* Action item: Repeat every entry word for word, but leave the images out of your copy.

* Task input:
........
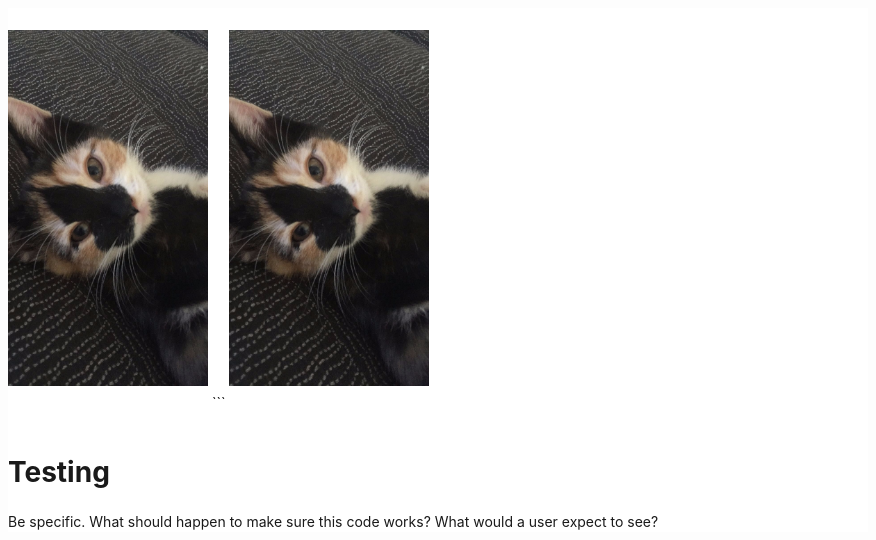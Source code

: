   <img src="media/cat-tax.png" width="200" height="400">
</kbd>
```

<kbd>
  <img src="media/cat-tax.png" width="200" height="400">
</kbd>


# Testing
Be specific. What should happen to make sure this code works? What would a user expect to see? 

```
........
* Exercise output:
Source code

:   <img src="media/cat-tax.png" width="200" height="400">
</kbd>
```

<kbd>
  <img src="media/cat-tax.png" width="200" height="400">
</kbd>


# Testing
Be specific. What should happen to make sure this code works? What would a user expect to see? 

```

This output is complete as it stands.